= Beginning of Section =

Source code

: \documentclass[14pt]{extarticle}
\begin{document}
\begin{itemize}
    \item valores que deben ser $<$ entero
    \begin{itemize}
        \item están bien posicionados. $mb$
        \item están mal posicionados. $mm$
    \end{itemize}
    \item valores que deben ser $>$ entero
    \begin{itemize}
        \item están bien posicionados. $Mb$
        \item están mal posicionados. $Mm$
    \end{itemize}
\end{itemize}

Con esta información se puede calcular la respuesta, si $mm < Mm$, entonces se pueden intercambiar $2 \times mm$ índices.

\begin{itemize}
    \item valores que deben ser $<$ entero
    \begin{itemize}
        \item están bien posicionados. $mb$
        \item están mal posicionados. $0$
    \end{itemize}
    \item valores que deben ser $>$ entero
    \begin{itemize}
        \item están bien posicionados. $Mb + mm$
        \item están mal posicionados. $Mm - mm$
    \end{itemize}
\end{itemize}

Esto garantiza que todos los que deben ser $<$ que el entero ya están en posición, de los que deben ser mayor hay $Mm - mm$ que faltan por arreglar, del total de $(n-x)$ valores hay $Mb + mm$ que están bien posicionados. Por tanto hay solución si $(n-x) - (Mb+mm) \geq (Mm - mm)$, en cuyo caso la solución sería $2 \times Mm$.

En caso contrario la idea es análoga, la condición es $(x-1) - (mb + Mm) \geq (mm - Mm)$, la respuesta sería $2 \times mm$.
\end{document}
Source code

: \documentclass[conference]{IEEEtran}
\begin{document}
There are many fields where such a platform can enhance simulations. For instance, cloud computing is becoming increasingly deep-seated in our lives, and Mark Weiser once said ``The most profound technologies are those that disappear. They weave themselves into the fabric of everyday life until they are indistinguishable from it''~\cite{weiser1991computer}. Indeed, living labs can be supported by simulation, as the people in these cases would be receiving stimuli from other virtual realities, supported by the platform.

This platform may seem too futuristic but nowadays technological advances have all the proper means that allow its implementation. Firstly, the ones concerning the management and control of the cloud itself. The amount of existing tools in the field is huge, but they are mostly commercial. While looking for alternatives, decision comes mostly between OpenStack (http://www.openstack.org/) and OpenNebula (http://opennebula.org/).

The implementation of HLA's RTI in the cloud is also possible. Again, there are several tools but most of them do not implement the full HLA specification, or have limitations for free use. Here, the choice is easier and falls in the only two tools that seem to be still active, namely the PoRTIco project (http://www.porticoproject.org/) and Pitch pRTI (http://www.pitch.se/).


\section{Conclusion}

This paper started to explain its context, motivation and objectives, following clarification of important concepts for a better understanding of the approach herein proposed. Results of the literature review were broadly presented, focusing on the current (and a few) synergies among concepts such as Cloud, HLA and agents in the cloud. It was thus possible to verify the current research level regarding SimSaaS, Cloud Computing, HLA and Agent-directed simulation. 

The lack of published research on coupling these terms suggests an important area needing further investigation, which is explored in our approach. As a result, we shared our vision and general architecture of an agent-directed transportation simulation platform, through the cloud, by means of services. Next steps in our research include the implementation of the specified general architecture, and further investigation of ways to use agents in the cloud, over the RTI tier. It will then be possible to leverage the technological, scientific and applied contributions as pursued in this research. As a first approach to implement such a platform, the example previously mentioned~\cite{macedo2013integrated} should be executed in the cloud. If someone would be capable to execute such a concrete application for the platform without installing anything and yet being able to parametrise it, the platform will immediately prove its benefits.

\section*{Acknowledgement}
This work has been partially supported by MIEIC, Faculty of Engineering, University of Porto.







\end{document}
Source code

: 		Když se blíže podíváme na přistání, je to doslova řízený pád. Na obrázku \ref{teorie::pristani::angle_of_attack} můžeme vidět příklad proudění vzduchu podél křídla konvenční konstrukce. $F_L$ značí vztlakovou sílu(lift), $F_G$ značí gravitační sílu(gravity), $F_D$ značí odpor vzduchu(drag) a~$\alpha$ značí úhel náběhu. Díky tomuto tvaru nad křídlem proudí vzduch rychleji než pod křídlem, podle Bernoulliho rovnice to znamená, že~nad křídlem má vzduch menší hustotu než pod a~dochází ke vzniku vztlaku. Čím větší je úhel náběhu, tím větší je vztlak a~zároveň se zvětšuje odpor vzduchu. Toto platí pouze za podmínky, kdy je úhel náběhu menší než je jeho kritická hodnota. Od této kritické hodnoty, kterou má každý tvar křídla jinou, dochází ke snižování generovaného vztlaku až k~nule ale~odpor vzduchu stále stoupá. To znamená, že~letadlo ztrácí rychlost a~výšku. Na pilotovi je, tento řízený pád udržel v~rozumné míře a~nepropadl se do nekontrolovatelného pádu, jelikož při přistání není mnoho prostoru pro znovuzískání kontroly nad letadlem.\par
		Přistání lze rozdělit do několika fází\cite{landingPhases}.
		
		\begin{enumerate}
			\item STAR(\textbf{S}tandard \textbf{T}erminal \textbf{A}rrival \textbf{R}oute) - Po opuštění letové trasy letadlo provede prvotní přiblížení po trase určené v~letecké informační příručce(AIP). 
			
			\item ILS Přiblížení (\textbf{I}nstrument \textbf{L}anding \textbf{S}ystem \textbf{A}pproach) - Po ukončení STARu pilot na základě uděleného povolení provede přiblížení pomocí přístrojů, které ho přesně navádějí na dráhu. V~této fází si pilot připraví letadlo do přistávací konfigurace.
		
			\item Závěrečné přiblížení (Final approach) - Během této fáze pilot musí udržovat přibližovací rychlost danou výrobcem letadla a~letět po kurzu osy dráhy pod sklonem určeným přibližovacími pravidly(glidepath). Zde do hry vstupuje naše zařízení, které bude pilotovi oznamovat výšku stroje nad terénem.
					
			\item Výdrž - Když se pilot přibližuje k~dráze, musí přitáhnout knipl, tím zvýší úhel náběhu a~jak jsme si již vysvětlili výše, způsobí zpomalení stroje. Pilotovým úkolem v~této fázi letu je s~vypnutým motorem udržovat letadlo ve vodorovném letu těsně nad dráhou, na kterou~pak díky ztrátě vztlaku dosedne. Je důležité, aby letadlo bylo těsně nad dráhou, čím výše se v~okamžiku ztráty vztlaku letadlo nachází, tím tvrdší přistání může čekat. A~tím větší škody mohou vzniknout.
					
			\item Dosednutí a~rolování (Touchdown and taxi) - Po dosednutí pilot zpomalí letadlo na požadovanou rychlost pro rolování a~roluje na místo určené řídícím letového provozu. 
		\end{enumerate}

= End of Section =

The lines above that hold the word "bien" should be found and copied out.

        \item están bien posicionados. $mb$
        \item están bien posicionados. $Mb$
        \item están bien posicionados. $mb$
        \item están bien posicionados. $Mb + mm$
Esto garantiza que todos los que deben ser $<$ que el entero ya están en posición, de los que deben ser mayor hay $Mm - mm$ que faltan por arreglar, del total de $(n-x)$ valores hay $Mb + mm$ que están bien posicionados. Por tanto hay solución si $(n-x) - (Mb+mm) \geq (Mm - mm)$, en cuyo caso la solución sería $2 \times Mm$.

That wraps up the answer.